Credit derivatives are financial contracts enabling market
participants to take, reduce, or transfer credit exposure on a
sovereign or corporate entity (Reference Entities), and typically
reference bonds and/or loans (Reference Obligations) of the
underlying reference entity. The universe of credit derivatives
encompasses a variety of derivatives and securitized products,
including CDS, total return swaps, and credit-linked notes.

Credit derivatives are primarily used by (1) banks and loan
portfolio managers to hedge the credit risk of their bond and loan
exposures, (2) hedge funds and other assets managers to gain
specific credit exposure to reference entities or in connection
with various credit trading or relative value strategies, (3)
insurance companies to enhance asset portfolio returns, and (4)
corporations to manage credit exposure to third parties.

For further information relating to International Swaps and
Derivatives Association (ISDA) documents, see ISDA Master
Agreement: A Practical Guide. For regulation of swaps by the
Commodity Futures Trading Commission and the Securities Exchange
Commission,
see Swaps and SecurityBased Swaps under Title VII of the Dodd-Frank
Act: U.S. Regulation
and
Swap Dealer and Major Swap Participant External Business Conduct
Rules
. For cross-border transactions, see
Cross-Border Transactions Involving Swaps and Security-Based Swaps:
U.S. Regulation
.

CDS Basics

A CDS contract is a derivative contract under which one party
buys, and the other party sells, credit protection on a set of debt
obligations of an underlying corporate or sovereign reference
entity (single-name CDS) or a basket of reference entities (index
CDS). Upon the occurrence of certain events with respect to the
reference entity (Credit Events—see the section titled Credit
Events below), the CDS contract is triggered and the CDS protection
seller typically pays an amount to the CDS protection buyer in
order to cash settle the contract.

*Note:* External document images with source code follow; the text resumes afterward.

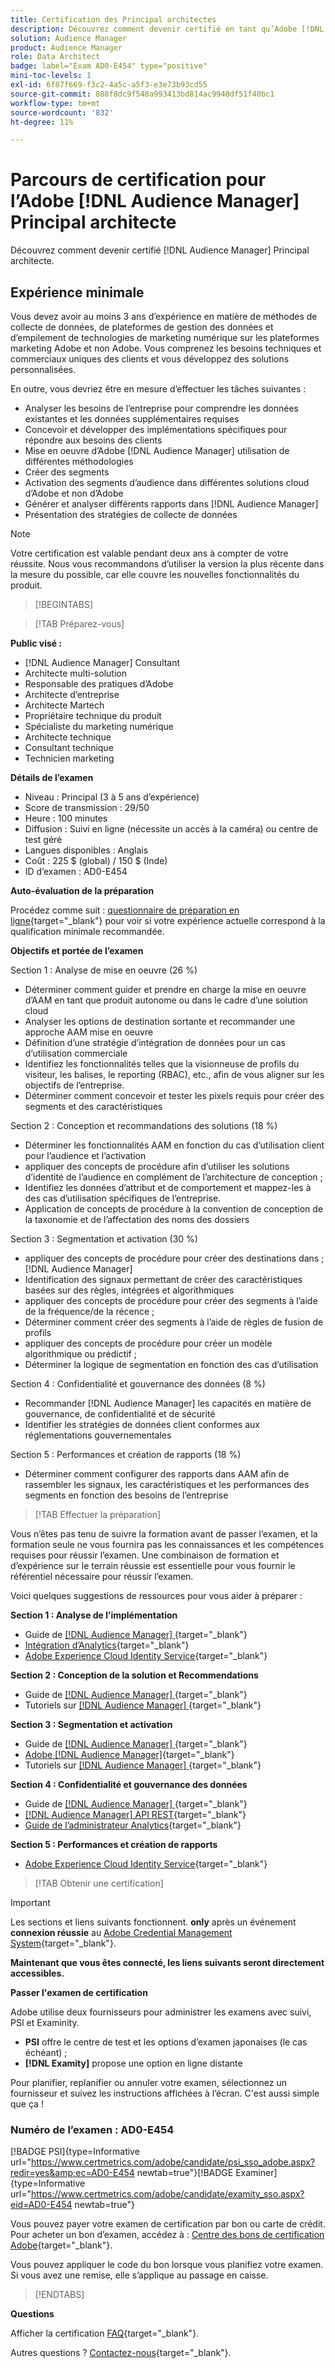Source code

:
 ```yaml
---
title: Certification des Principal architectes
description: Découvrez comment devenir certifié en tant qu’Adobe [!DNL Audience Manager] Principal architecte.
solution: Audience Manager
product: Audience Manager
role: Data Architect
badge: label="Exam AD0-E454" type="positive"
mini-toc-levels: 1
exl-id: 6f87f669-f3c2-4a5c-a5f3-e3e73b93cd55
source-git-commit: 888f8dc9f548a993413bd814ac9940df51f40bc1
workflow-type: tm+mt
source-wordcount: '832'
ht-degree: 11%

---
```


# Parcours de certification pour l’Adobe [!DNL Audience Manager] Principal architecte

Découvrez comment devenir certifié [!DNL Audience Manager] Principal architecte.

## Expérience minimale

Vous devez avoir au moins 3 ans d’expérience en matière de méthodes de collecte de données, de plateformes de gestion des données et d’empilement de technologies de marketing numérique sur les plateformes marketing Adobe et non Adobe. Vous comprenez les besoins techniques et commerciaux uniques des clients et vous développez des solutions personnalisées.

En outre, vous devriez être en mesure d’effectuer les tâches suivantes :

* Analyser les besoins de l’entreprise pour comprendre les données existantes et les données supplémentaires requises
* Concevoir et développer des implémentations spécifiques pour répondre aux besoins des clients
* Mise en oeuvre d’Adobe [!DNL Audience Manager] utilisation de différentes méthodologies
* Créer des segments
* Activation des segments d’audience dans différentes solutions cloud d’Adobe et non d’Adobe
* Générer et analyser différents rapports dans [!DNL Audience Manager]
* Présentation des stratégies de collecte de données

>[!NOTE]
>
>Votre certification est valable pendant deux ans à compter de votre réussite. Nous vous recommandons d’utiliser la version la plus récente dans la mesure du possible, car elle couvre les nouvelles fonctionnalités du produit.

>[!BEGINTABS]

>[!TAB Préparez-vous]

**Public visé :**

* [!DNL Audience Manager] Consultant
* Architecte multi-solution
* Responsable des pratiques d’Adobe
* Architecte d’entreprise
* Architecte Martech
* Propriétaire technique du produit
* Spécialiste du marketing numérique
* Architecte technique
* Consultant technique
* Technicien marketing

**Détails de l’examen**

* Niveau : Principal (3 à 5 ans d’expérience)
* Score de transmission : 29/50
* Heure : 100 minutes
* Diffusion : Suivi en ligne (nécessite un accès à la caméra) ou centre de test géré
* Langues disponibles : Anglais
* Coût : 225 $ (global) / 150 $ (Inde)
* ID d’examen : AD0-E454

**Auto-évaluation de la préparation**

Procédez comme suit : [questionnaire de préparation en ligne](https://scorpion.caveon.com/launchpad/ad-q-e407-readiness-questionnaire-for-adobe-target-architect-master-exam-copy-b5z40t/ad-q-e454-readiness-questionnaire-for-adobe-audience-manager-architect-master){target="_blank"} pour voir si votre expérience actuelle correspond à la qualification minimale recommandée.

**Objectifs et portée de l’examen**

Section 1 : Analyse de mise en oeuvre (26 %)

* Déterminer comment guider et prendre en charge la mise en oeuvre d’AAM en tant que produit autonome ou dans le cadre d’une solution cloud
* Analyser les options de destination sortante et recommander une approche AAM mise en oeuvre
* Définition d’une stratégie d’intégration de données pour un cas d’utilisation commerciale
* Identifiez les fonctionnalités telles que la visionneuse de profils du visiteur, les balises, le reporting (RBAC), etc., afin de vous aligner sur les objectifs de l’entreprise.
* Déterminer comment concevoir et tester les pixels requis pour créer des segments et des caractéristiques

Section 2 : Conception et recommandations des solutions (18 %)

* Déterminer les fonctionnalités AAM en fonction du cas d’utilisation client pour l’audience et l’activation
* appliquer des concepts de procédure afin d’utiliser les solutions d’identité de l’audience en complément de l’architecture de conception ;
* Identifiez les données d’attribut et de comportement et mappez-les à des cas d’utilisation spécifiques de l’entreprise.
* Application de concepts de procédure à la convention de conception de la taxonomie et de l’affectation des noms des dossiers

Section 3 : Segmentation et activation (30 %)

* appliquer des concepts de procédure pour créer des destinations dans ; [!DNL Audience Manager]
* Identification des signaux permettant de créer des caractéristiques basées sur des règles, intégrées et algorithmiques
* appliquer des concepts de procédure pour créer des segments à l’aide de la fréquence/de la récence ;
* Déterminer comment créer des segments à l’aide de règles de fusion de profils
* appliquer des concepts de procédure pour créer un modèle algorithmique ou prédictif ;
* Déterminer la logique de segmentation en fonction des cas d’utilisation

Section 4 : Confidentialité et gouvernance des données (8 %)

* Recommander [!DNL Audience Manager] les capacités en matière de gouvernance, de confidentialité et de sécurité
* Identifier les stratégies de données client conformes aux réglementations gouvernementales

Section 5 : Performances et création de rapports (18 %)

* Déterminer comment configurer des rapports dans AAM afin de rassembler les signaux, les caractéristiques et les performances des segments en fonction des besoins de l’entreprise

>[!TAB Effectuer la préparation]

Vous n’êtes pas tenu de suivre la formation avant de passer l’examen, et la formation seule ne vous fournira pas les connaissances et les compétences requises pour réussir l’examen. Une combinaison de formation et d’expérience sur le terrain réussie est essentielle pour vous fournir le référentiel nécessaire pour réussir l’examen.

Voici quelques suggestions de ressources pour vous aider à préparer :

**Section 1 : Analyse de l’implémentation**

* Guide de [[!DNL Audience Manager] ](https://experienceleague.adobe.com/docs/audience-manager/user-guide/aam-home.html?lang=fr){target="_blank"}
* [Intégration d’Analytics](https://experienceleague.adobe.com/docs/analytics/integration/home.html?lang=fr){target="_blank"}
* [Adobe Experience Cloud Identity Service](https://experienceleague.adobe.com/docs/id-service/using/home.html?lang=fr){target="_blank"}

**Section 2 : Conception de la solution et Recommendations**

* Guide de [[!DNL Audience Manager] ](https://experienceleague.adobe.com/docs/audience-manager/user-guide/aam-home.html?lang=fr){target="_blank"}
* Tutoriels sur [[!DNL Audience Manager] ](https://docs.adobe.com/content/help/fr-FR/experience-cloud/user-guides/home.translate.html){target="_blank"}

**Section 3 : Segmentation et activation**

* Guide de [[!DNL Audience Manager] ](https://experienceleague.adobe.com/docs/audience-manager/user-guide/aam-home.html?lang=fr){target="_blank"}
* [Adobe [!DNL Audience Manager]](https://experienceleaguecommunities.adobe.com/t5/adobe-audience-manager/ct-p/adobe-audience-manager-community?profile.language=fr){target="_blank"}
* Tutoriels sur [[!DNL Audience Manager] ](https://docs.adobe.com/content/help/fr-FR/experience-cloud/user-guides/home.translate.html){target="_blank"}

**Section 4 : Confidentialité et gouvernance des données**

* Guide de [[!DNL Audience Manager] ](https://experienceleague.adobe.com/docs/audience-manager/user-guide/aam-home.html?lang=fr){target="_blank"}
* [[!DNL Audience Manager] API REST](https://bank.demdex.com/portal/swagger/index.html#/Segments%20API){target="_blank"}
* [Guide de l’administrateur Analytics](https://experienceleague.adobe.com/docs/analytics/admin/home.html?lang=fr){target="_blank"}

**Section 5 : Performances et création de rapports**

* [Adobe Experience Cloud Identity Service](https://experienceleague.adobe.com/docs/id-service/using/home.html?lang=fr){target="_blank"}

>[!TAB Obtenir une certification]

>[!IMPORTANT]
>
>Les sections et liens suivants fonctionnent. **only** après un événement **connexion réussie** au [Adobe Credential Management System](https://www.certmetrics.com/adobe){target="_blank"}.


**Maintenant que vous êtes connecté, les liens suivants seront directement accessibles.**

**Passer l&#39;examen de certification**

Adobe utilise deux fournisseurs pour administrer les examens avec suivi, PSI et Examinity.

* **PSI** offre le centre de test et les options d’examen japonaises (le cas échéant) ;
* **[!DNL Examity]** propose une option en ligne distante

Pour planifier, replanifier ou annuler votre examen, sélectionnez un fournisseur et suivez les instructions affichées à l’écran. C&#39;est aussi simple que ça !

### Numéro de l’examen : AD0-E454

[!BADGE PSI]{type=Informative url="https://www.certmetrics.com/adobe/candidate/psi_sso_adobe.aspx?redir=yes&amp;ec=AD0-E454 newtab=true"}[!BADGE Examiner]{type=Informative url="https://www.certmetrics.com/adobe/candidate/examity_sso.aspx?eid=AD0-E454 newtab=true"}

Vous pouvez payer votre examen de certification par bon ou carte de crédit. Pour acheter un bon d’examen, accédez à : [Centre des bons de certification Adobe](https://market.xvoucher.com/adobe/global){target="_blank"}.

Vous pouvez appliquer le code du bon lorsque vous planifiez votre examen. Si vous avez une remise, elle s’applique au passage en caisse.

>[!ENDTABS]

**Questions**

Afficher la certification [FAQ](https://experienceleague.adobe.com/docs/certification/certification/faq.html){target="_blank"}.

Autres questions ? [Contactez-nous](mailto:certif@adobe.com){target="_blank"}.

This cash settlement amount is
typically determined by reference to the value of the reference
entity’s debt obligations set via an auction process (discussed
further in CDS Settlement below).

Credit Events are defined in the 2003 and 2014 Credit
Derivatives Definitions (Definitions), which are published by ISDA.
References to the Definitions and defined terms in this practice
note are to the 2014 Credit Derivatives Definitions. The parties to
the CDS contract specify applicable Credit Events, generally by
reference to the ISDA Credit Derivatives Physical Settlement Matrix
listing applicable Credit Events based on market conventions in the
location of the reference entity. In the U.S. for example, Credit
Events applicable to a CDS referencing a corporate entity are
Failure to Pay and Bankruptcy.

Determinations as to whether a Credit Event has occurred and
other material issues impacting the CDS contract or its settlement
are usually made by a 15-member ISDA Credit Derivatives
Determinations Committee (DC). The DC is comprised of the 10
largest CDS dealers (based on CDS notional amount written) in the
particular geographic area and 5 buy-side member firms (which are
the same in all geographic areas). The DC decision-making framework
is based upon the DC Rules, which are also published by ISDA. The
DC typically follows the DC Rules but it does have the flexibility
to deviate from those rules in certain instances if necessary

When entering into a CDS contract as an end user, a market
participant will typically face a swap dealer counterparty. Thus,
for purposes of settlement and performance, payments and/or
deliveries will occur between the market participant and its swap
dealer counterparty.

The volume of CDS on a specific reference entity is publicly
available, but not the identity of trading counterparties. It is,
therefore, difficult to assess which market participants are
actively trading the CDS product on any given reference entity and
in which size.

Credit Events

Credit Event determinations are typically made by the DC for the
relevant region (North America, EMEA, and Asia). Any CDS market
participant may request the DC to make such a determination. Credit
Events must have occurred within 60 calendar days preceding a
request (accompanied by the requisite information) to be taken into
account. This is referred to as a 60-day look-back period.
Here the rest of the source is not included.